Maybe Custom_DSDT?  It's the one setting I can't find in make menuconfig, so I haven't tried it.

----------

## zertyz

Maybe this is a problem with KMS -- see https://bbs.archlinux.org/viewtopic.php?pid=859472

... or a buggy ACPI Firmware -- see http://cannibalcandy.wordpress.com/2011/02/18/dsdt-editing-put-an-end-to-your-acpi-woes/

BTW, the Custom DSDT kernel option is to be used when you want to recompile the kernel with a correction to your ACPI AML table.

[]s

Luiz

----------

## HeissFuss

I saw a similar issue when I tried using nouveau (probably the same KMS issue zertyz mentioned.)

What video driver are you using?

----------

## tjscollins

With further testing I've found two partial workarounds.

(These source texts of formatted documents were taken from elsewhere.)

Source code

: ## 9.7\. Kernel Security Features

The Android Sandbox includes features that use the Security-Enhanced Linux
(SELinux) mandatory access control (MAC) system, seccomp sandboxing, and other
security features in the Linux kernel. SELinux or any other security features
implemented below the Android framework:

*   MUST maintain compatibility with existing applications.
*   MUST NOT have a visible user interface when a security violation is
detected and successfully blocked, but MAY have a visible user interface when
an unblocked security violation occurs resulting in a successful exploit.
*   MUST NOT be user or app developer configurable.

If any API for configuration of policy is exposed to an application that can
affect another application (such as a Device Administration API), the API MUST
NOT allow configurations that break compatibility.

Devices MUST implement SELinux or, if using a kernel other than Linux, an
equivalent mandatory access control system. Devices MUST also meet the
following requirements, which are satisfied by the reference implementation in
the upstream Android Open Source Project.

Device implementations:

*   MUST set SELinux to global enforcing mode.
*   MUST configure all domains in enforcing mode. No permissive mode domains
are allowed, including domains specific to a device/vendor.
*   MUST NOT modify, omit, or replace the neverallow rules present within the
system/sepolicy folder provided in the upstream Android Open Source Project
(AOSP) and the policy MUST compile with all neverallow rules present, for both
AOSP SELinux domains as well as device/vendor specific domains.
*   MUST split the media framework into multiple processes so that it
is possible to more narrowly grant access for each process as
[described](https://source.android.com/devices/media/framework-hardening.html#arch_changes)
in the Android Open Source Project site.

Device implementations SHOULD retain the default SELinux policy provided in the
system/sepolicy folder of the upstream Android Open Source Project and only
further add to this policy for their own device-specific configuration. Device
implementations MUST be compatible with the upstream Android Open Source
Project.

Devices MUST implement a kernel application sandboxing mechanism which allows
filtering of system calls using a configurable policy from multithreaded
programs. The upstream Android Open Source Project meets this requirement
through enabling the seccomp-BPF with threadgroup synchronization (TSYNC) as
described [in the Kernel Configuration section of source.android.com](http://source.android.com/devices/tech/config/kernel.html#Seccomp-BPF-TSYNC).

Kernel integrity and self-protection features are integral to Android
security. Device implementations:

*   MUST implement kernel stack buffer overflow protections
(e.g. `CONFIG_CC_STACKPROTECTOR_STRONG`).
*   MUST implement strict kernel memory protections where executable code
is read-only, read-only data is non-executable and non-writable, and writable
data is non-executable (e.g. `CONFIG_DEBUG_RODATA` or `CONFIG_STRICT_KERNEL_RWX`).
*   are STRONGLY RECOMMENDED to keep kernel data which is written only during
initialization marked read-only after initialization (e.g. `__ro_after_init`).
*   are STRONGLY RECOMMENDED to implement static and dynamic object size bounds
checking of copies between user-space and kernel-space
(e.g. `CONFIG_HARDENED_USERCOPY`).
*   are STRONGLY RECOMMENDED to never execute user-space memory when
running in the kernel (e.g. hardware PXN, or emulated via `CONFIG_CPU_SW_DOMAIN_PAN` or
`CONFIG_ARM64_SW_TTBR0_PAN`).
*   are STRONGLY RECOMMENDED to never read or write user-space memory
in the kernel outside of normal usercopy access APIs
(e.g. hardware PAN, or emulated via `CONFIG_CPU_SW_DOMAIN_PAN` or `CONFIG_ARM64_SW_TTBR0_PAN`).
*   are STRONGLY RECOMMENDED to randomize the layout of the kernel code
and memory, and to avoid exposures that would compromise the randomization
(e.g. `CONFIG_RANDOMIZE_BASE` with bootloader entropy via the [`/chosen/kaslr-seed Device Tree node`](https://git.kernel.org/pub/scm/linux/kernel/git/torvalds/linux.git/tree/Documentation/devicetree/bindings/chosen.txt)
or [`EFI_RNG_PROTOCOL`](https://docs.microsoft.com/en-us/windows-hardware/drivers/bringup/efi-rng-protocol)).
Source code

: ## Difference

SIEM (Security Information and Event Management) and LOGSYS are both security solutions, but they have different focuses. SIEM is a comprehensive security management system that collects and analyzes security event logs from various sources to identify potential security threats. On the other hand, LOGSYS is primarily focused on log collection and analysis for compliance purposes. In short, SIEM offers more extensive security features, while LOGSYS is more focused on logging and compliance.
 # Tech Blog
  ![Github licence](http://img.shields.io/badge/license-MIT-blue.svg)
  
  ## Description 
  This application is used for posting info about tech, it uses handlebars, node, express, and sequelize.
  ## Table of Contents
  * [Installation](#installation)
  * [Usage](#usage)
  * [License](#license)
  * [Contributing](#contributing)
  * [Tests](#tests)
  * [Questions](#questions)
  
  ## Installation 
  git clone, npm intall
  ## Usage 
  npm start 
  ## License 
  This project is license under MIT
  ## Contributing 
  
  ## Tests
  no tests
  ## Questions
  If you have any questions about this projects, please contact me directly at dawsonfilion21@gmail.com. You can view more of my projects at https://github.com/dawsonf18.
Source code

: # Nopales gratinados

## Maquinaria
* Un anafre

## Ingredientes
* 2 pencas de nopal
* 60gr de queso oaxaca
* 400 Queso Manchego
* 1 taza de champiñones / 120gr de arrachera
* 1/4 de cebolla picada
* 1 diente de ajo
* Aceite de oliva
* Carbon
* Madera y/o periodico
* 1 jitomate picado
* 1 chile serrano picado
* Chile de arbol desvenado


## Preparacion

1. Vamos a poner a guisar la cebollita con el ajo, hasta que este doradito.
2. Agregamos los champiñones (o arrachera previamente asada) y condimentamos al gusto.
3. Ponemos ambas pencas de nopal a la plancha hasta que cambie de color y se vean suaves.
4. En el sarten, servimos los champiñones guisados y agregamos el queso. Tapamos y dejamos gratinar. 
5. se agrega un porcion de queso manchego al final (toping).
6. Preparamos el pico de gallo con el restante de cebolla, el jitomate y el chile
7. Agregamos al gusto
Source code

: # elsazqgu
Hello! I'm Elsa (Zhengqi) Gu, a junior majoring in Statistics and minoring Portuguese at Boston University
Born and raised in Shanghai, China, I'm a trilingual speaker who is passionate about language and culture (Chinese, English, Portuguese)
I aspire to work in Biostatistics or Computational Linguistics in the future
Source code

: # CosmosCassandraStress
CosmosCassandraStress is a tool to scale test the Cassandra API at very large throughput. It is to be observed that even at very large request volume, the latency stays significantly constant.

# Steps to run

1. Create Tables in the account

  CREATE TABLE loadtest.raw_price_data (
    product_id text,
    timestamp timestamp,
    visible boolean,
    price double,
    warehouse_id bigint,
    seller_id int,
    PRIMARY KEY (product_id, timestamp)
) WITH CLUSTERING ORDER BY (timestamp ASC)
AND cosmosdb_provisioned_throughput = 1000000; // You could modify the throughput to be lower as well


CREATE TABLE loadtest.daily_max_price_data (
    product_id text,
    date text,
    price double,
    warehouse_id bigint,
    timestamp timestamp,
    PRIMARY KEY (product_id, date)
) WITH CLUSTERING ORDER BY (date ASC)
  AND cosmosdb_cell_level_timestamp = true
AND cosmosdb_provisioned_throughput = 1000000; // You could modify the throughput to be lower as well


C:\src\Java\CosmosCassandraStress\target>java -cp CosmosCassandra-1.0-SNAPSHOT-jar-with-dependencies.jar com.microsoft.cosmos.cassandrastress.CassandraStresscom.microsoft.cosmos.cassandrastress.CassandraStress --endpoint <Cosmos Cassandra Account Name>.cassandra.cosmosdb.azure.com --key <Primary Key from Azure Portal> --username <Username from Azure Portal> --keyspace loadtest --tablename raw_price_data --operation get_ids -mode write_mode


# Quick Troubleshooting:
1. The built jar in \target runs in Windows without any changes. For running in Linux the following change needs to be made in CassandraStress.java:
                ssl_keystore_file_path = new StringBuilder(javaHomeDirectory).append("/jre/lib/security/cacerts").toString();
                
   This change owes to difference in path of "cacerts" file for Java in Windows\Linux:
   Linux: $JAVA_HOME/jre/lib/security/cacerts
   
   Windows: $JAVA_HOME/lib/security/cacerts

Toggling kernel modesetting off for the intel i915 driver (which I use for my chipset) does stop the backlight from being turned off and having to be turned back on by hand, but leaves me with the large, ugly fonts and low resolution in the initial console (X and KDE function the same as usual).

Alternatively, I edited the DSDT file to return a fixed value for the BQC method.  Combined with kernel modesetting toggled on this results in the backlight switching off for about half a second, and then switching back on (so I don't have to do it manually).

Neither solution is ideal, but both are functional.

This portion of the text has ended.